When the depth is unknown for a repeatable process, recursion is the simplest approach.
Inputs
- String[] parameters: Buckets required from the nested aggregations, processed from index 0 -> N i.e. in the above example, parameter = [“course_name”, “section_name”].
- int depth: The current depth of the recursion call. The first call should be made with depth = 0.
The Solution
Here is the method:
public AggregationBuilder nestAggregations(String[] parameters, int depth) {
if (parameters.length == (depth + 1))
return AggregationBuilders.terms(parameters[depth]).field(parameters[depth]);
return AggregationBuilders
.terms(parameters[depth])
.field(parameters[depth])
.subAggregation(nestAggregations(parameters, depth + 1));
}
Nested Metric Aggregations with Averages
Similarly, we can also create other nested metric aggregations. Here, let’s take the case of calculating average buckets across any given dimensions. We can assume we have a number field “score” and we want to calculate average of this field across all buckets and at each bucket level like before.
Your Elasticsearch REST API request would look something like this:
GET manipal-university-index/_search
{
"aggs": {
"course_name": {
"terms": {
"field": "course_name"
},
"aggs": {
"course_name_average": {
"avg": {
"field": "score"
}
},
"section_name": {
"terms": {
"field": "section_name"
},
"aggs": {
"section_name_average": {
"avg": {
"field": "score"
}
}
}
}
}
}
}
}
To achieve this using a recursive method like before, we can do the following:
(Here, the ‘averageMetricFieldName’ is basically the field we’re calculating the average of.
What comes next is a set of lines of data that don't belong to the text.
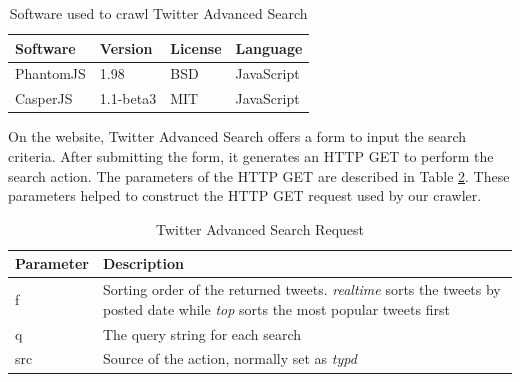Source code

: \begin{table}[htb!]
\caption{Software used to crawl Twitter Advanced Search}
\label{table:crawlerSoftware}
\centering
\begin{tabular}{|l|l|l|l|}

\hline
\textbf{Software} & \textbf{Version} & \textbf{License} & \textbf{Language} \\ \hline \hline
PhantomJS & 1.98 & BSD & JavaScript \\ \hline
CasperJS & 1.1-beta3 & MIT & JavaScript \\ \hline

\end{tabular}
\end{table}

On the website, Twitter Advanced Search offers a form to input the search criteria. After submitting the form, it generates an HTTP GET to perform the search action. The parameters of the HTTP GET are described in Table \ref{table:crawlerRequest}. These parameters helped to construct the HTTP GET request used by our crawler.

\begin{table}[htb!]
\caption{Twitter Advanced Search Request}
\label{table:crawlerRequest}
\centering
\begin{tabular}{|p{2cm}|p{10cm}|}

\hline
\textbf{Parameter} & \textbf{Description} \\ \hline \hline
f & Sorting order of the returned tweets. \textit{realtime} sorts the tweets by posted date while \textit{top} sorts the most popular tweets first \\ \hline
q & The query string for each search \\ \hline
src & Source of the action, normally set as \textit{typd} \\ \hline
\end{tabular}
\end{table}

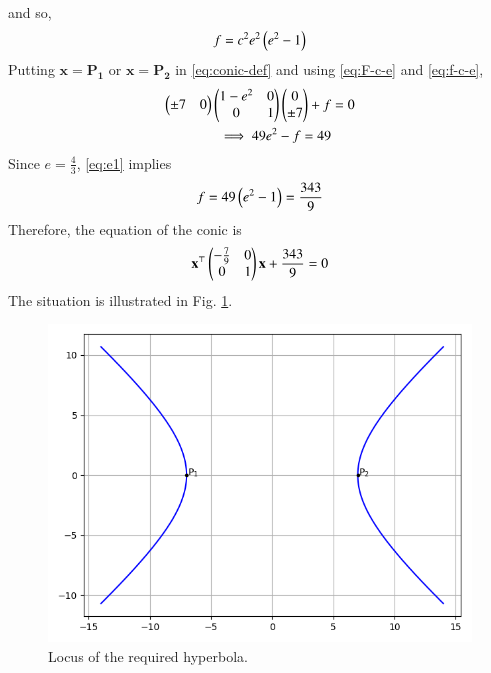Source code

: \documentclass[journal,12pt,twocolumn]{IEEEtran}
\renewcommand{\vec}[1]{\boldsymbol{\mathbf{#1}}}
\begin{document}
\begin{enumerate}
\begin{align}
        \label{eq:F-c-e}
    \end{align}
    and so,
    \begin{align}
        f = c^2e^2\left(e^2-1\right)
        \label{eq:f-c-e}
    \end{align}
    Putting $\vec{x} = \vec{P_1}$ or $\vec{x} = \vec{P_2}$ in \eqref{eq:conic-def} 
    and using \eqref{eq:F-c-e} and \eqref{eq:f-c-e},
    \begin{align}
        \begin{pmatrix}\pm7&0\end{pmatrix}\begin{pmatrix}1-e^2&0\\0&1\end{pmatrix}\begin{pmatrix}0\\\pm7\end{pmatrix} + f &= 0 \\
        \implies 49e^2 - f = 49 \label{eq:e1}
    \end{align}
    Since $e = \frac{4}{3}$, \eqref{eq:e1} implies
    \begin{align}
        f = 49\left(e^2-1\right) = \frac{343}{9}
    \end{align}
    Therefore, the equation of the conic is
    \begin{align}
        \vec{x}^\top\myvec{-\frac{7}{9}&0\\0&1}\vec{x} + \frac{343}{9} = 0
    \end{align}
    The situation is illustrated in Fig. \ref{fig:hyperbola}.
    \begin{figure}[!ht]
        \centering
        \includegraphics[width=\columnwidth]{figs/hyperbola.png}
        \caption{Locus of the required hyperbola.}
        \label{fig:hyperbola}
    \end{figure}
\end{enumerate}
\end{document}
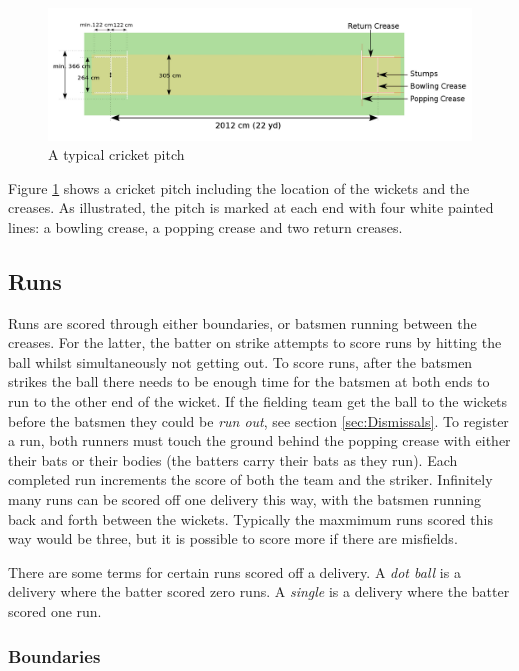 \documentclass[12pt,a4paper]{report}
\theoremstyle{definition}
\begin{document}
\begin{figure}[H]
    \centering
    \includegraphics[width=0.8\linewidth]{Cricket_Pitch.png}
    \caption{A typical cricket pitch \citep{cricketWiki}}
    \label{fig:CricketPitch}
\end{figure}

Figure \ref{fig:CricketPitch} shows a cricket pitch including the location of the wickets and the creases.
As illustrated, the pitch is marked at each end with four white painted lines: a bowling crease, a popping crease and two return creases.

\subsection{Runs} \label{sec:Runs}

Runs are scored through either boundaries, or batsmen running between the creases.
For the latter, the batter on strike attempts to score runs by hitting the ball whilst simultaneously not getting out. 
To score runs, after the batsmen strikes the ball there needs to be enough time for the batsmen at both ends to run to the other end of the wicket.
If the fielding team get the ball to the wickets before the batsmen they could be \emph{run out}, see section \ref{sec:Dismissals}.
To register a run, both runners must touch the ground behind the popping crease with either their bats or their bodies (the batters carry their bats as they run). 
Each completed run increments the score of both the team and the striker.
Infinitely many runs can be scored off one delivery this way, with the batsmen running back and forth between the wickets.
Typically the maxmimum runs scored this way would be three, but it is possible to score more if there are misfields.

There are some terms for certain runs scored off a delivery.
A \emph{dot ball} is a delivery where the batter scored zero runs.
A \emph{single} is a delivery where the batter scored one run.

\subsubsection{Boundaries} \label{sec:Boundaries}
\end{document}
In our case, the field ‘score’)
public AggregationBuilder nestAverageAggregations(String[] dimensions, int depth, String averageMetricFieldName) {
if (dimensions.length == (depth + 1))
return AggregationBuilders
.terms(dimensions[depth])
.field(dimensions[depth])
.size(10000)
.subAggregation(AggregationBuilders.avg(dimensions[depth] + "_average").field(averageMetricFieldName));
return AggregationBuilders
.terms(dimensions[depth])
.field(dimensions[depth])
.subAggregation(AggregationBuilders.avg(dimensions[depth] + "_average").field(averageMetricFieldName))
.subAggregation(nestAverageAggregations(dimensions, depth + 1, averageMetricFieldName))
.size(10000);
}
Hope this helps you somewhere down the road.